Street harassment will end in charges, Crown Prosecution Service vows

By Tom Symonds
Home Affairs correspondent

  • Published
Street scene, commuters walkingImage source, Getty Images

People responsible for sexual harassment in the street can - and will be - charged, new guidance to prosecutors in England and Wales says.

The Crown Prosecution Service suggests even one-off incidents of "cat-calling" could be classed as offences under existing public order laws.

The CPS warned of charges for "sexually threatening or abusive" comments.

"Feeling safe should not be a luxury for women," said Siobhan Blake, CPS lead for rape and serious offences.

The government is also considering stronger laws on street harassment.
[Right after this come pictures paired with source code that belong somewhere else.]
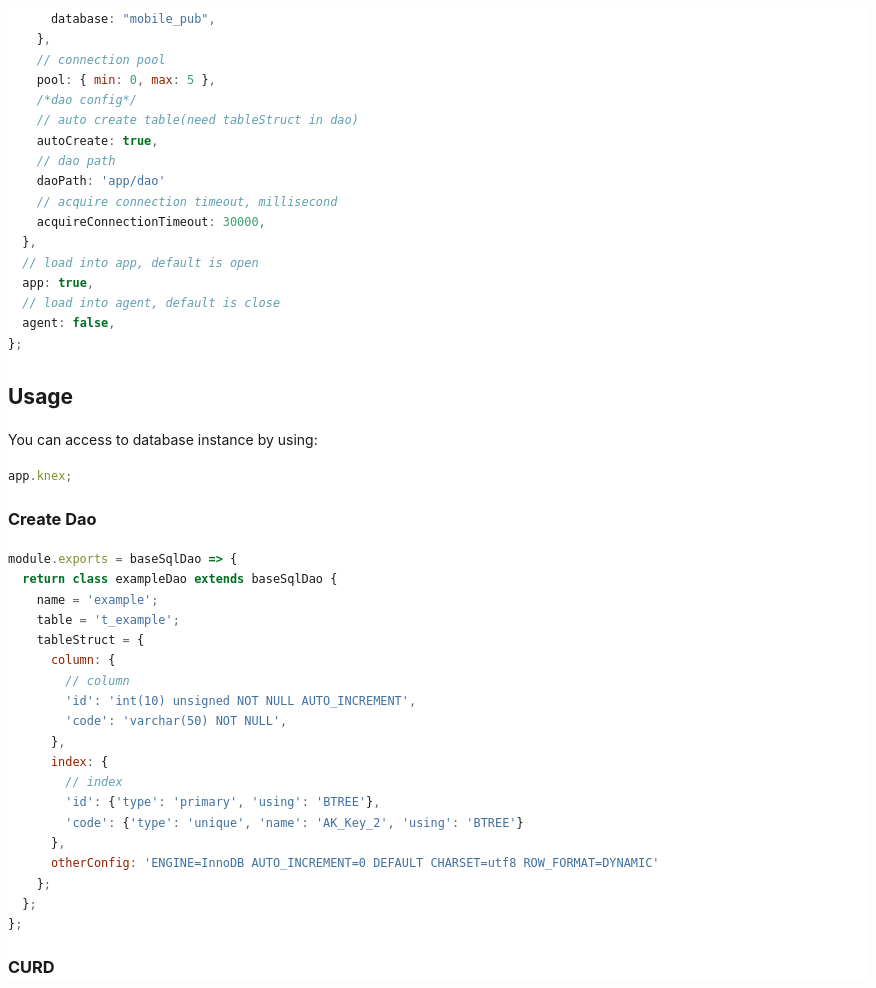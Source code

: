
```js
      database: "mobile_pub",
    },
    // connection pool
    pool: { min: 0, max: 5 },
    /*dao config*/ 
    // auto create table(need tableStruct in dao)
    autoCreate: true,
    // dao path
    daoPath: 'app/dao'
    // acquire connection timeout, millisecond
    acquireConnectionTimeout: 30000,
  },
  // load into app, default is open
  app: true,
  // load into agent, default is close
  agent: false,
};
```

## Usage

You can access to database instance by using:

```js
app.knex;
```

### Create Dao
```js
module.exports = baseSqlDao => {
  return class exampleDao extends baseSqlDao {
    name = 'example';
    table = 't_example';
    tableStruct = {
      column: {
        // column
        'id': 'int(10) unsigned NOT NULL AUTO_INCREMENT',
        'code': 'varchar(50) NOT NULL',
      },
      index: {
        // index
        'id': {'type': 'primary', 'using': 'BTREE'},
        'code': {'type': 'unique', 'name': 'AK_Key_2', 'using': 'BTREE'}
      },
      otherConfig: 'ENGINE=InnoDB AUTO_INCREMENT=0 DEFAULT CHARSET=utf8 ROW_FORMAT=DYNAMIC'
    };
  };
};
```

### CURD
It has begun a consultation on extending existing legislation by making it an offence to cause "intentional harassment, alarm or distress" to someone because of their sex.

However, the Home Office at present believes existing criminal offences adequately deal with abusive public behaviour.

The CPS said it had decided to review the advice it gives staff on the current laws because of a renewed focus on women's safety in public places, following cases such as the murder of Sarah Everard last year.

The new guidance stresses public order laws can be used to prosecute, even when someone makes "one-off, less serious comments".

"Examples could include unwanted sexual comments... where it is not possible to prove that the perpetrator had an intention to cause harassment, alarm, or distress," the guidance states.

In cases of unwanted touching in the street or public transport, police do not have to prove what happened was "intentionally sexual", says the guidance.

'Cyber-flashing'

The CPS also highlights a new law banning voyeurism while a person is breastfeeding a child, and a ban on up-skirting, which came into effect in 2019.

Cases of "cyber-flashing" - where offenders send lewd messages or sexual images via bluetooth to people nearby -should be handled in the same way as misuse of social media.

This would involve considering whether the messages were offensive and intended to cause distress.

Stalking and harassment laws should only be used when there are repeated attempts by an offender to target a victim, the guidance says.

The CPS says it believes a clear approach to abusive behaviour in the street will help victims feel more comfortable about making an allegation.

Ms Blake said almost three quarters of women had been subjected to "this disgusting behaviour".

"It is equally concerning that so few incidents of sexual harassment in public are reported," she said.

"The law is clear that if someone exposes themselves, tries to take inappropriate pictures or makes you feel threatened on the street, these are crimes and should not be dismissed."

"Everyone has the right to travel on public transport, dance at a festival or walk the streets without fear of harassment."